Abstract
Purpose:
Pyroptosis, a novel proinflammatory programmed cell death, has been implicated in some ocular diseases. Of special note is the noncanonical pyroptosis that has recently been recognized to play a critical role in microbial keratitis. We previously discovered a new potent small molecular pyroptosis inhibitor, J114. In this investigation, we will explore whether J114 is able to inhibit the noncanonical pyroptosis and the underlying mechanism. Then a lipopolysaccharide (LPS)-induced keratitis mouse model will be used to evaluate the therapeutic effect of J114 in vivo.
Methods:
In vitro, macrophages originating from humans or mice were stimulated with intracellular LPS to induce noncanonical pyroptosis activation. in vivo, acute keratitis in mouse was induced by LPS intrastromal injection.
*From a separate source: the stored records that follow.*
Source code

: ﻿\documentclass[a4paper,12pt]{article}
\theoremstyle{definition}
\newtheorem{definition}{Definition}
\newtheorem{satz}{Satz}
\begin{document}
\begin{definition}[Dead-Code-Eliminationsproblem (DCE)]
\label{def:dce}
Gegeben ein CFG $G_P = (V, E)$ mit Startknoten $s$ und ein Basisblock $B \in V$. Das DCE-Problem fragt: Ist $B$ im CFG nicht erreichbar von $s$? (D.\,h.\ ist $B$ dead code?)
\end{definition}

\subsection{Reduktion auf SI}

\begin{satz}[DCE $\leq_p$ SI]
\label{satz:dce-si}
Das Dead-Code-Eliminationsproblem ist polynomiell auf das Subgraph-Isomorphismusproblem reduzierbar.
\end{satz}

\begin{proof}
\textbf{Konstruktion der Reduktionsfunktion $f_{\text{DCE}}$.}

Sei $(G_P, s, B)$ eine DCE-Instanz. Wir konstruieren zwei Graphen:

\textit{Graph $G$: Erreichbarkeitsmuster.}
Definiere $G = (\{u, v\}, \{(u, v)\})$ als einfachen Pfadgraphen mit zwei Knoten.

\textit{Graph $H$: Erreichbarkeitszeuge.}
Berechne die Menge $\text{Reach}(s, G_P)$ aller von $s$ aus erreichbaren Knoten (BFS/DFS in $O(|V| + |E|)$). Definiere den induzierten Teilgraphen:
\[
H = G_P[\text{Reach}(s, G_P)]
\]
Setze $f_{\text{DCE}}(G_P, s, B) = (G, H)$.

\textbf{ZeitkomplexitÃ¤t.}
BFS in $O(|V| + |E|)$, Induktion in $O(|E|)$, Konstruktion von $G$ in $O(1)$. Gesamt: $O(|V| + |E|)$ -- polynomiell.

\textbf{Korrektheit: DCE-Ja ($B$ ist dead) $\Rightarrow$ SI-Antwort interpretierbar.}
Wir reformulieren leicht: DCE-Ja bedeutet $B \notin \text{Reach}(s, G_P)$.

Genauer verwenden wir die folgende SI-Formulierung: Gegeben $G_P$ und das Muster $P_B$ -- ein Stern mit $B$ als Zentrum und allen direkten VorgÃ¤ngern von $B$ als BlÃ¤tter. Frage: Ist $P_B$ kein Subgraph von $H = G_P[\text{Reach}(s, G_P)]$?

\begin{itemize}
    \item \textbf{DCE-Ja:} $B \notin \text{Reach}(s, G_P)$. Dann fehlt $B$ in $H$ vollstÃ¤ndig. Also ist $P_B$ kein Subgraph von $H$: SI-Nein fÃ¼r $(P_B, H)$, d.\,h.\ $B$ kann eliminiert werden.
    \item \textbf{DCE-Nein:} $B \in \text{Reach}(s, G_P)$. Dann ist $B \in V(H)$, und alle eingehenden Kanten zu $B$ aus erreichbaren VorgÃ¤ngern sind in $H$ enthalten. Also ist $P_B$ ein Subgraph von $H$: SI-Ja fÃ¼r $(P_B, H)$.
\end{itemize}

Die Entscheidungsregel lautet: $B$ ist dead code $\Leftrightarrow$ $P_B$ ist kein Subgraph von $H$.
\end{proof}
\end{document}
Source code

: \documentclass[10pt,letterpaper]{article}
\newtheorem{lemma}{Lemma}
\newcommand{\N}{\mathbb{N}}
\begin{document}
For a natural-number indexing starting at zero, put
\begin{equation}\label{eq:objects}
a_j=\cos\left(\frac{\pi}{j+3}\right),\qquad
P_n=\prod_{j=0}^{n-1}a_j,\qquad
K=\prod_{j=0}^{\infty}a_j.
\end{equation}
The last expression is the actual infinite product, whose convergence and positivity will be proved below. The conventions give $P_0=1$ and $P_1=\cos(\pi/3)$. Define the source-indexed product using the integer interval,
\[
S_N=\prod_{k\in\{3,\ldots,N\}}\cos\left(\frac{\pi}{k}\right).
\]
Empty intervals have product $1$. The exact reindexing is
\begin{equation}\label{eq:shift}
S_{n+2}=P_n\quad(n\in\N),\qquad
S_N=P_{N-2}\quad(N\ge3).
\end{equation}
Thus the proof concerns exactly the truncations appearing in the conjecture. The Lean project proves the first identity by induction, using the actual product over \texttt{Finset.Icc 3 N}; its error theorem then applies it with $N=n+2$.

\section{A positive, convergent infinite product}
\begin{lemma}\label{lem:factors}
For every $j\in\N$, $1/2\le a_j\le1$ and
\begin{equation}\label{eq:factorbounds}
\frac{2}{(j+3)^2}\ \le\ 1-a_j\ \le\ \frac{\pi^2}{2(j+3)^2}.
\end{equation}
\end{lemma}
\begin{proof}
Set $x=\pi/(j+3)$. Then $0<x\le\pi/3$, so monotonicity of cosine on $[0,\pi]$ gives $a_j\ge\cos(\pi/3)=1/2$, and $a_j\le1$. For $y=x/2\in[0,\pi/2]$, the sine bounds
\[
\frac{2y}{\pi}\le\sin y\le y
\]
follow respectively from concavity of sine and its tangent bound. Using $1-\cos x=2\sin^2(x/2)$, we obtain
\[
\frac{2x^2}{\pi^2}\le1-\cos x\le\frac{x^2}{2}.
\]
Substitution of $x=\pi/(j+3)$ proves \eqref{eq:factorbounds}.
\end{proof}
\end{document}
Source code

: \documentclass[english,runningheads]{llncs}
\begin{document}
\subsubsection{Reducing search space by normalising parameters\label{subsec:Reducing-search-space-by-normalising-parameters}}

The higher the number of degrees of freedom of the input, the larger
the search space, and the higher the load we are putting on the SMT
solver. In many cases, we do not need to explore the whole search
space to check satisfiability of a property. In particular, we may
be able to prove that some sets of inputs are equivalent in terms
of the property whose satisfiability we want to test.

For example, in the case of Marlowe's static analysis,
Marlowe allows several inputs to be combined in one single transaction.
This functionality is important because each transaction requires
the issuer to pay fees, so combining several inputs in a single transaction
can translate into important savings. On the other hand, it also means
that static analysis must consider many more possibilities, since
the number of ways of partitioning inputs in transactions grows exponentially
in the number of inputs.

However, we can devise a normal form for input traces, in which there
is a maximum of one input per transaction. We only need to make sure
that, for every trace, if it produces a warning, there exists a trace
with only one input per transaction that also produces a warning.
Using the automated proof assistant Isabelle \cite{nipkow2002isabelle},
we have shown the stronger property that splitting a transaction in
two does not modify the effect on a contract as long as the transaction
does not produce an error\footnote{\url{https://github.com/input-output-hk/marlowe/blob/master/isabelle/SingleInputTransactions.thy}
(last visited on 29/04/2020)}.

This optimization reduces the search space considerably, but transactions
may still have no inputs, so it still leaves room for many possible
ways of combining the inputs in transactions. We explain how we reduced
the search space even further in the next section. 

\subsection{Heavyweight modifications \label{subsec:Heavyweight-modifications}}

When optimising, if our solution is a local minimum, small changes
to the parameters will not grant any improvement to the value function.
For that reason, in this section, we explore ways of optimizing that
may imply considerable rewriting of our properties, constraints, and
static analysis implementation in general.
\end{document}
We verified the protective effect of J114 on noncanonical pyroptosis. Clinical scoring, histological observation, macrophage localization, and quantification of pyroptotic markers in the cornea were used to characterize the therapeutic effects.
Results:
J114 substantially inhibited the noncanonical pyroptosis and the release of inflammatory cytokines by suppressing the activation of caspase-4/5/11 and the noncanonical NLRP3 inflammasome through blocking the NLRP3-ASC interaction. in vivo, J114 protected against LPS-induced noncanonical pyroptosis of acute keratitis, as manifested by alleviated clinical manifestations and histological disorders, and relieved inflammatory reactions.
Conclusions:
In this study, we found that J114 could efficiently inhibit LPS-induced noncanonical pyroptosis and revealed the underlying mechanism. This compound displayed significant anti-inflammatory activity in the LPS-induced keratitis mouse model. All the findings indicated that J114 could be a potential lead compound for drug development against inflammatory ocular surface diseases.